The hashmap used to implement the secondary indexes is almost identical to the primary hash index's hashmap with the exception that the nodes forming chains at each bucket are headers for the linked lists of elements conforming to a condition associated with the secondary index. For example, the associated condition could be that all elements with an identical field x are grouped together. These groups are called slices.

Figure 2.1 gives a simple example of the structure of the primary and secondary indexes with a handful of elements.



Figure 2.1: Example of MultiMap primary and secondary index structure.

All relation elements are allocated via an associated memory pool and stored as a linked list by the MultiMap. All other type of elements – such as bucket chain nodes – are allocated using their own associated memory pools. as an additional optimisation, memory pool for the same type are shared throughput all MultiMap instances via the singleton pattern.

To manipulate the primary and secondary hash indexes, a few basic hashmap operations are defined on them which are composed to form operations on the entire MultiMap data structure. These operations are: insert, erase, and clear. In addition, the primary hash index defines get, and secondary hash indexes define slice. These operations are implemented as they would be for a conventional hashmap, and slice is implemented almost identically to get. These are defined in greater detail below:

- get (e) Gets an element and its count from the associated primary hash index such that e and its hash are equal to the element and its hash.
- slice (e) Gets the slice of elements corresponding to the same condition satisfied by e as defined by the condition associated with the secondary hash index.
- insert (e) Inserts the element e into the primary or secondary hash index.
- erase (e) Removes the element e from the primary or secondary hash index.
- clear() Removes all elements from the primary or secondary hash index.

The MultiMap data structure's core operations are defined with respect to these operations on the primary and secondary hash indexes.

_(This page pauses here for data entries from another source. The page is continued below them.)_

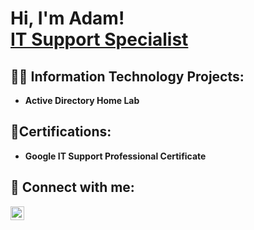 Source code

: <h1>Hi, I'm Adam! <br> <a href="https://www.linkedin.com/in/adam-ater-89837a284">IT Support Specialist</a>

<h2>👨‍💻 Information Technology Projects:</h2>

- <b>Active Directory Home Lab </b>
  


<h2>📜Certifications:</h2>

- <b>Google IT Support Professional Certificate </b>


<h2> 🤳 Connect with me:</h2>


[<img align="left" alt="JoshMadakor | LinkedIn" width="22px" src="https://cdn.jsdelivr.net/npm/simple-icons@v3/icons/linkedin.svg" />][linkedin]



[linkedin]: www.linkedin.com/in/adam-ater-89837a284

<!--
**joshmadakor1/joshmadakor1** is a ✨ _special_ ✨ repository because its `README.md` (this file) appears on your GitHub profile.

Here are some ideas to get you started:

- 🔭 I’m currently working on ...
- 🌱 I’m currently learning ...
- 👯 I’m looking to collaborate on ...
- 🤔 I’m looking for help with ...
- 💬 Ask me about ...
- 📫 How to reach me: ...
- 😄 Pronouns: ...
- ⚡ Fun fact: ...
-->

For the project, the foreach and slice operations were formalised to be encapsulated by the MultiMap. The composite operations are defined in detail below:

- get (e) Gets an element equal to e if it exists in the MultiMap. Otherwise, returns NULL.
- getOrDefault (e, v) Gets an element equal to e if it exists in the MultiMap. Otherwise, returns the given default v.
- foreach(f) Applies the function f to each element in the MultiMap.
- slice(e, i, f) Applies the function f to each element of the slice corresponding to the same condition satisfied by e associated with the ith secondary index of the MultiMap.
- add (e, n) Inserts the given element e into the MultiMap's primary and secondary indexes if it does not exist, and adds n to its count.
- addOrDelOnZero (e, n) Inserts the given element e into the MultiMap's primary and secondary indexes if it does not exist, and adds n to its count. If the final count of the element is zero, then it removes it from the primary and secondary indexes.
- setOrDelOnZero(e, n) Inserts the given element e into the MultiMap's primary and secondary indexes if it does not exist, and sets its count to n. If the final count of the element is zero, then it removes it from the primary and secondary indexes.
- clear() Clears the underlying primary and secondary indexes of the MultiMap.

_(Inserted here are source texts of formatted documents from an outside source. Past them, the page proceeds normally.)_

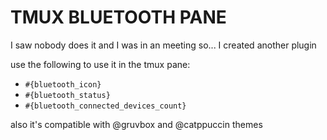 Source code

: # TMUX BLUETOOTH PANE

I saw nobody does it and I was in an meeting so... I created another plugin


use the following to use it in the tmux pane:
- `#{bluetooth_icon}` 
- `#{bluetooth_status}`
- `#{bluetooth_connected_devices_count}`

also it's compatible with @gruvbox and @catppuccin themes
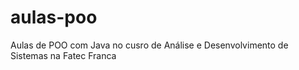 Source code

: # aulas-poo
Aulas de POO com Java no cusro de Análise e Desenvolvimento de Sistemas na Fatec Franca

Because the MultiMap is essentially a collection of hashmaps, its operations inherit their complexities from the conventional hashmap data structure, multiplied by the number of hash indexes accessed by each operation. Appendix A presents the MultiMap's operations as pseudocode in terms of its primary\_index and secondary\_indexes. We omit foreach and clear as their implementations are trivial.

#### 2.4.2 Memory Pool

As previously mentioned, a memory pool is used for allocating MultiMap elements and nodes within the primary and secondary hash indexes. The memory pool utilised for all such allocations is implemented as a linked list whose blocks exponentially increase with each new block allocated. Each block is split into a number of slots which can each hold an instance of the type associated with the memory pool, such as a MultiMap's element or primary hash index bucket node. The memory pool's API consists of three operations – acquire, release, and releaseChain. acquire allows the user to acquire a new instance of the type associated with the memory pool, release allows data acquired from the memory pool to be released, and releaseChain allows the user to release a chain of elements with a single operation. In addition to its list of chunks, a free-list which tracks previously released slots is maintained, and used to



allocate previously released before new ones. Figure 2.2 presents the structure of the memory pool.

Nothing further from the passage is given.